Breast cancer patients who had reconstructive surgery using implants immediately after they had mastectomies were twice as likely to acquire infections as women who immediately had breast reconstruction using their own tissue, a study published on Monday said.

The two-year study found that 5.3 percent or 50 of nearly 950 patients, who had mastectomies or beast reconstructions procedures at Washington University-affiliated hospitals between 1999 and 2002, developed infections within a year of their procedures, either inside of outside the hospital. The infections happened at an average of 47 days following the surgery.

“The surgical site infection rates following breast surgery seem to be much greater than the nationally reported incidence of 2 percent and much higher than what is expected for clean surgical procedure,” Margaret A. Olsen of the Washington University School of Medicine in St.
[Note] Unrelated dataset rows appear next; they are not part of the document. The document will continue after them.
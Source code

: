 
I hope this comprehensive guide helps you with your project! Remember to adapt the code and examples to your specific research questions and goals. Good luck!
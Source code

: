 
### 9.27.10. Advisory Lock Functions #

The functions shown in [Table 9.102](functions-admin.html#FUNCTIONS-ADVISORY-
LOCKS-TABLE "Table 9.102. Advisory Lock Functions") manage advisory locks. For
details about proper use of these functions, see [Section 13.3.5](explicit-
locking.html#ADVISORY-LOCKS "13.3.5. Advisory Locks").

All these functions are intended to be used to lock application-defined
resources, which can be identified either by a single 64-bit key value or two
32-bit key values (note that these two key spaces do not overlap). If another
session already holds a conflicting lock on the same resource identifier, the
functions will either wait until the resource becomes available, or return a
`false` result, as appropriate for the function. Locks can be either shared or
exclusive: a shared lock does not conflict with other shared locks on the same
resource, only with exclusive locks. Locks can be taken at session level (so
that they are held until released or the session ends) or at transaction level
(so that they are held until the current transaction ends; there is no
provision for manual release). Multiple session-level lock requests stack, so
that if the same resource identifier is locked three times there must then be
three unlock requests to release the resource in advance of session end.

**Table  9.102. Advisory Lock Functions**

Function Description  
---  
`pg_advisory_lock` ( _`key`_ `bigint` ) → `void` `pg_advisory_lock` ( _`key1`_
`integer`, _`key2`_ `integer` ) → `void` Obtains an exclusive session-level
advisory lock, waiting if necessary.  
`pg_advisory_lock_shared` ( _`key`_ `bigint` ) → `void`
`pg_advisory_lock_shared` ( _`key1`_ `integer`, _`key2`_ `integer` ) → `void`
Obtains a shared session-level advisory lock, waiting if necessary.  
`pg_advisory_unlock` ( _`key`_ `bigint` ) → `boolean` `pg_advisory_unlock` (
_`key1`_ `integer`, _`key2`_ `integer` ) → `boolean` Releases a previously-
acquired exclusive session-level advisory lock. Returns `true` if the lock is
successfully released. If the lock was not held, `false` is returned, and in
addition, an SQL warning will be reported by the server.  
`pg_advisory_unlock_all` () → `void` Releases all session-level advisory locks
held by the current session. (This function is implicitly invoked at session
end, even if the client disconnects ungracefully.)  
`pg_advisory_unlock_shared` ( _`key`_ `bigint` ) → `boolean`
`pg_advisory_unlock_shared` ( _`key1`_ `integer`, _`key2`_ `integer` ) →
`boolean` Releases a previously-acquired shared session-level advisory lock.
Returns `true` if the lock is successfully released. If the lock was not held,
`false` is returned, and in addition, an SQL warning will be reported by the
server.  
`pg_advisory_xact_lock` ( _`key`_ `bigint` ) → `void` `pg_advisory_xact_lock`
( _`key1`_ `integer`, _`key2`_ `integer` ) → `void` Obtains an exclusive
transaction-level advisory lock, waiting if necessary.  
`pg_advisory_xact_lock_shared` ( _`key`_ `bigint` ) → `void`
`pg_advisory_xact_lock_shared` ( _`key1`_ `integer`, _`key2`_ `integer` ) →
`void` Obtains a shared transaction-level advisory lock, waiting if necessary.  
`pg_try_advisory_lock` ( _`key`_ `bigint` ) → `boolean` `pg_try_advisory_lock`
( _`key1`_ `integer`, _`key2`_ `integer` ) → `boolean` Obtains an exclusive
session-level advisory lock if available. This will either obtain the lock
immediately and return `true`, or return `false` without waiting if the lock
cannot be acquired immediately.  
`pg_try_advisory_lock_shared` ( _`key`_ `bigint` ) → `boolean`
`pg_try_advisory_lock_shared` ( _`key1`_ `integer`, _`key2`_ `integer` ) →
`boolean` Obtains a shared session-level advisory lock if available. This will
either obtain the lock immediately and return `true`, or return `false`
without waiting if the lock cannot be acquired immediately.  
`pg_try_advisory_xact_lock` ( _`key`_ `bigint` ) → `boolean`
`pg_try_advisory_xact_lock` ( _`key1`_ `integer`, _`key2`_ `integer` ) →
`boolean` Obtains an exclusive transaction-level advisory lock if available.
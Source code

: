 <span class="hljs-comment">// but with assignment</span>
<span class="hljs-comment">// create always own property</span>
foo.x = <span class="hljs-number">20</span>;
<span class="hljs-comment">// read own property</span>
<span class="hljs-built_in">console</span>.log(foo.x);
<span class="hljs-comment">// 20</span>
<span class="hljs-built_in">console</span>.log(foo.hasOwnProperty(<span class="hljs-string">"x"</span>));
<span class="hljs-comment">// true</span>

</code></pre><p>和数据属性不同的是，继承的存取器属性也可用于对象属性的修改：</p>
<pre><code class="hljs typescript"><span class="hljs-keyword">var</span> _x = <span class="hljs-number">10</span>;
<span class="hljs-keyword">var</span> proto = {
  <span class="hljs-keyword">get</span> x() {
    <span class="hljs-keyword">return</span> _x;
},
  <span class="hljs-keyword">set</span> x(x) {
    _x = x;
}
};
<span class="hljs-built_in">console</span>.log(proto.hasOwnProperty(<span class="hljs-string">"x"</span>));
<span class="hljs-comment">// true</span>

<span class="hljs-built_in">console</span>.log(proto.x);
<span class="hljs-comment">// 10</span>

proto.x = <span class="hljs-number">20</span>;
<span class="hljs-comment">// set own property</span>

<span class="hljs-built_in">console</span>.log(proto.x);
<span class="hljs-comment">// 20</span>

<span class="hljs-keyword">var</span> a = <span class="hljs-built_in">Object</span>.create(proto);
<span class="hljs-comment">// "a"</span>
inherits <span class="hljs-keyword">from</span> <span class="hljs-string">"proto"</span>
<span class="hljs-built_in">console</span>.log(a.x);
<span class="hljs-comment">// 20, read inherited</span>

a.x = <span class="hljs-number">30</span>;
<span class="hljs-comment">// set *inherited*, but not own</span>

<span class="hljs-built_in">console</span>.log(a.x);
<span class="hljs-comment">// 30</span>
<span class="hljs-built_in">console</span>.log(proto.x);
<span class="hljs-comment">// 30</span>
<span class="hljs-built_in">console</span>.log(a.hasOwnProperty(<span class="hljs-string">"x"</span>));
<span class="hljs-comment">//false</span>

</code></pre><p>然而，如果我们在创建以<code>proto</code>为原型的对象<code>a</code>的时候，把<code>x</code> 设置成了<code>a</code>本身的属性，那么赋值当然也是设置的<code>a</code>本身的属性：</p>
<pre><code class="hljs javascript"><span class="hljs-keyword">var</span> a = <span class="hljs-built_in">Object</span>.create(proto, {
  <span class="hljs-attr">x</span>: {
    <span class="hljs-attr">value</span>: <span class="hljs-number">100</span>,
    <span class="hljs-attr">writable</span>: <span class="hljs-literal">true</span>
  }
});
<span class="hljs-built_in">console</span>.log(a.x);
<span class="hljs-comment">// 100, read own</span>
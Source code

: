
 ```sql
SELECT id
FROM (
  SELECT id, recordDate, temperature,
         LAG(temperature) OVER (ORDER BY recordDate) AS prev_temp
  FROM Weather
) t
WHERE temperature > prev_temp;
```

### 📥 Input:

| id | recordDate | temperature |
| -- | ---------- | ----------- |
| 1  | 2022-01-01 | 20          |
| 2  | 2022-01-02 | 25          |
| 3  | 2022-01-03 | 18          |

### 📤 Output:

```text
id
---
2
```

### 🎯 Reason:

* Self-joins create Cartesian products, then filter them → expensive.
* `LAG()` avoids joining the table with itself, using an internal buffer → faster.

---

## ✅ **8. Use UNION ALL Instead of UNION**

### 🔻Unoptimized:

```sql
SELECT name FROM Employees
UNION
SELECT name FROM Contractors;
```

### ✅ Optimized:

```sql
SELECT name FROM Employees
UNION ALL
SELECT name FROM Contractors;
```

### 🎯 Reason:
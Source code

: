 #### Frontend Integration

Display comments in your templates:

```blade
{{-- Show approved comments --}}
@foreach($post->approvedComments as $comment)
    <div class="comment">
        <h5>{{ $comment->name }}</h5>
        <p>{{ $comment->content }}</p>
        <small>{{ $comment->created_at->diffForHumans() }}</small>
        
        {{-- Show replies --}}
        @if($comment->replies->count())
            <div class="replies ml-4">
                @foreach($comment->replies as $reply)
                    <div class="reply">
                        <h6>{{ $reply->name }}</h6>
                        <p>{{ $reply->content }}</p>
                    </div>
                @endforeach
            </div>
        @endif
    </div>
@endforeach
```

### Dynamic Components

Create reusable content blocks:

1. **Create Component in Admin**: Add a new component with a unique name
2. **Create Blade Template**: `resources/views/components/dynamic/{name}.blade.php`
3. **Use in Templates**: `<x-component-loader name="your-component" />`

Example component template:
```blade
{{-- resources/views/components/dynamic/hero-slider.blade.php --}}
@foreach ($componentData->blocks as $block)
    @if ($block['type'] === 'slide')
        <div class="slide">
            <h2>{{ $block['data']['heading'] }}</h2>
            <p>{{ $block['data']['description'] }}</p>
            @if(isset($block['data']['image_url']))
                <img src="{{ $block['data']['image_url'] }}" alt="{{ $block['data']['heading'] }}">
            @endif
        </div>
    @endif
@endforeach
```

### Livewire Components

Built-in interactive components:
Louis wrote in her report, according to Reuters.

The authors explain that reported infections at surgical sites following mastectomies and other breast procedures range from 1 percent to 28 percent.

Physical and mental damages were not the only damages the patients undergoing this kind of surgery suffered. The study authors said the cost of the follow-up medical care is roughly 4,000 U.S. dollars per patient. Costs were taken from the hospital accounting database and included those from the original admission to the hospital for surgery as well as any readmissions within one year of surgery.

“Patients with surgical site infections had significantly higher hospital costs associated with surgery and during the one-year period after surgery compared with uninfected patients, and they had a significantly longer total length of hospital stay,” authors wrote in the study.

Olsen also urged doctors to respect specific rules before doing this kind of surgery in order to prevent infections. She recommended administering preventive antibiotics in a correct way before surgery, maintaining meticulous hand hygiene and ensuring timely removal of wound drains.

The study, supported by an Epicenter Prevention Program Cooperative Agreement for the Centers for Disease Control and Prevention was published in this month’s issue of the Archives of Surgery.